Segment Open
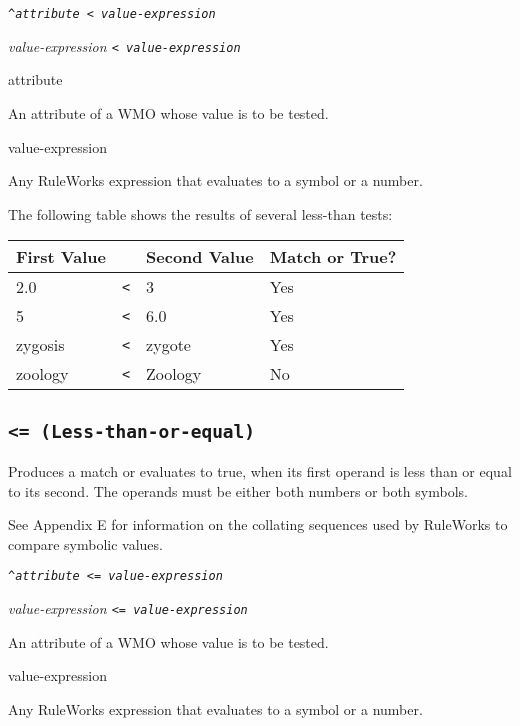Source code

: \Format

\tt{\^}\it{attribute} \tt< \it{value-expression}

\it{value-expression} \tt< \it{value-expression}

\begin{operands}
\item[\ct attribute]

  An attribute of a WMO whose value is to be tested.

\item[value-expression]

  Any RuleWorks expression that evaluates to a symbol or a number.
\end{operands}

\Example

The following table shows the results of several less-than tests:

\begin{center}
\begin{tabular}{lcll}
  \toprule
  First Value &   & Second Value & Match or True? \\
  \midrule
  2.0         & \verb|<| & 3            & Yes \\
  5           & \verb|<| & 6.0          & Yes \\
  zygosis     & \verb|<| & zygote       & Yes \\
  zoology     & \verb|<| & Zoology      & No \\
  \bottomrule
\end{tabular}
\end{center}

\subsection{\tt{<=} (Less-than-or-equal)}

Produces a match or evaluates to true, when its first operand is less
than or equal to its second. The operands must be either both numbers
or both symbols.

See Appendix E for information on the collating sequences used by
RuleWorks to compare symbolic values.

\Format

\tt{\^}\it{attribute} \tt{<=} \it{value-expression}

\it{value-expression} \tt{<=} \it{value-expression}

\begin{operands}
\item[\ct{attribute}]

  An attribute of a WMO whose value is to be tested.

\item[value-expression]

  Any RuleWorks expression that evaluates to a symbol or a number.
\end{operands}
Segment Closed
**What you have to do**
Each entry should be set down exactly, pictures excluded.

**Expected answer**
Source code

: \Format

\tt{\^}\it{attribute} \tt< \it{value-expression}

\it{value-expression} \tt< \it{value-expression}

\begin{operands}
\item[\ct attribute]

  An attribute of a WMO whose value is to be tested.

\item[value-expression]

  Any RuleWorks expression that evaluates to a symbol or a number.
\end{operands}

\Example

The following table shows the results of several less-than tests:

\begin{center}
\begin{tabular}{lcll}
  \toprule
  First Value &   & Second Value & Match or True? \\
  \midrule
  2.0         & \verb|<| & 3            & Yes \\
  5           & \verb|<| & 6.0          & Yes \\
  zygosis     & \verb|<| & zygote       & Yes \\
  zoology     & \verb|<| & Zoology      & No \\
  \bottomrule
\end{tabular}
\end{center}

\subsection{\tt{<=} (Less-than-or-equal)}

Produces a match or evaluates to true, when its first operand is less
than or equal to its second. The operands must be either both numbers
or both symbols.

See Appendix E for information on the collating sequences used by
RuleWorks to compare symbolic values.

\Format

\tt{\^}\it{attribute} \tt{<=} \it{value-expression}

\it{value-expression} \tt{<=} \it{value-expression}

\begin{operands}
\item[\ct{attribute}]

  An attribute of a WMO whose value is to be tested.

\item[value-expression]

  Any RuleWorks expression that evaluates to a symbol or a number.
\end{operands}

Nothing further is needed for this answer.